In order to effectively promote the benefits of development achievements to all people, it is urgent to have an understanding of the sharing situation and evolution process of development achievements in China. But the existing research is mainly confined to theoretical discussions, and there is little comprehensive quantitative analysis of shared problems. Moreover, most of these studies regard economic growth results as the main characteristics of development achievements. In fact, economic growth is only one aspect of the development. In the course of the reform and development, the results of all aspects of economics will be aggregated in the form of flow and stock through income and wealth, and the results can be shared in an all-round way under the influence of macro adjustment. In addition, the existing research only aims at the enjoying level of a particular income group, and does not analyze the sharing state of different subjects in depth based on a unified framework.
Therefore, based on the theory of “from enjoying to sharing”, this paper builds an analytical framework of multidimensional sharing pattern characterized by resident income.

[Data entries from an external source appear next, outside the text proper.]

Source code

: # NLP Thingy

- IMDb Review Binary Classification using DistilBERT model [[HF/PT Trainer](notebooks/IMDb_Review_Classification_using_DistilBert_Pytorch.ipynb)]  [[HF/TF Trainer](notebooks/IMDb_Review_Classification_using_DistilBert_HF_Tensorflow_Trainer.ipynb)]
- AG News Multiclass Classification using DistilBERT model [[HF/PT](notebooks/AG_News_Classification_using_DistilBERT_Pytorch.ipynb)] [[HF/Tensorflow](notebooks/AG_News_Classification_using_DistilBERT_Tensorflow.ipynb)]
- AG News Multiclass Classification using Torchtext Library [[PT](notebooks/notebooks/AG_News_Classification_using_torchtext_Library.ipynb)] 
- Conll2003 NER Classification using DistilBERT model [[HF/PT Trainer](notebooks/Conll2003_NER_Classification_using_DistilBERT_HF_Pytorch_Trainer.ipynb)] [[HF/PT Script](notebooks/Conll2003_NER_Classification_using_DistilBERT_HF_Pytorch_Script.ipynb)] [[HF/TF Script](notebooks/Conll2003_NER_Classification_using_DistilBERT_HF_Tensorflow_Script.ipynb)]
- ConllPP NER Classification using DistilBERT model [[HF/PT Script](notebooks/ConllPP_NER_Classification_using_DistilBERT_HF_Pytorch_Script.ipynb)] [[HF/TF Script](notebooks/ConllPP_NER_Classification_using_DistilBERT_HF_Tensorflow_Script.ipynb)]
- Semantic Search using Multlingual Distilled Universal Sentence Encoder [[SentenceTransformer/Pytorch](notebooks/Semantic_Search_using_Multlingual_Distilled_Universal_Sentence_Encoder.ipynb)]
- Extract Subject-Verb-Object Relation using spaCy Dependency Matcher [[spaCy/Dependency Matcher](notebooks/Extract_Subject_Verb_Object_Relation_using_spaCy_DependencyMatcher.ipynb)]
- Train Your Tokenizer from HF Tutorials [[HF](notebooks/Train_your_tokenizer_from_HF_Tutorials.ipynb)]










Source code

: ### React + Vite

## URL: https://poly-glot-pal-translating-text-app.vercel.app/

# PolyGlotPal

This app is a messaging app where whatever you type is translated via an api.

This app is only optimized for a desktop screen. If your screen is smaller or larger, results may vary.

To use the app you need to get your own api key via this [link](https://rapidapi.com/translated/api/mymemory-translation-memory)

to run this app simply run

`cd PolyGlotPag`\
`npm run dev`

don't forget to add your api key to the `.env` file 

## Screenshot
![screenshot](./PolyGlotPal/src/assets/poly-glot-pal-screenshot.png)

For the above, we compile a measurement index that considers development inclusiveness and can be measured by income sources, and fit the multiparameter income distribution to identify high- and low-income groups as the basis for describing the pattern of sharing in China and the impact of different income dimensions on sharing. Also, we put forward several policy suggestions on how to achieve comprehensive and long-term sharing through adjusting the distribution system, pattern and structure.
We use household data from the China Family Panel Studies（CFPS）to make an empirical analysis. It is found that in recent years, the situation of sharing in China is more optimistic. Asset income and transfer income have a greater role in promoting the achievements sharing among different income groups, while wage income only has a greater contribution to the achievements enjoying among different income groups. Asset income and transfer income have a greater role in promoting the sharing of development achievements, while wage income only has a greater contribution to the enjoying of development achievements within each income group. Therefore, moderately increasing the proportion of non-wage income is conducive to reducing the inequality of sharing; balancing the structural relationship between wage income and asset income and expanding the scope of income distribution, can comprehensively promote sharing. Our conclusions imply that the government should continue to improve the system of income distribution and adjust the structure of income sources, so as to create conditions for further sharing.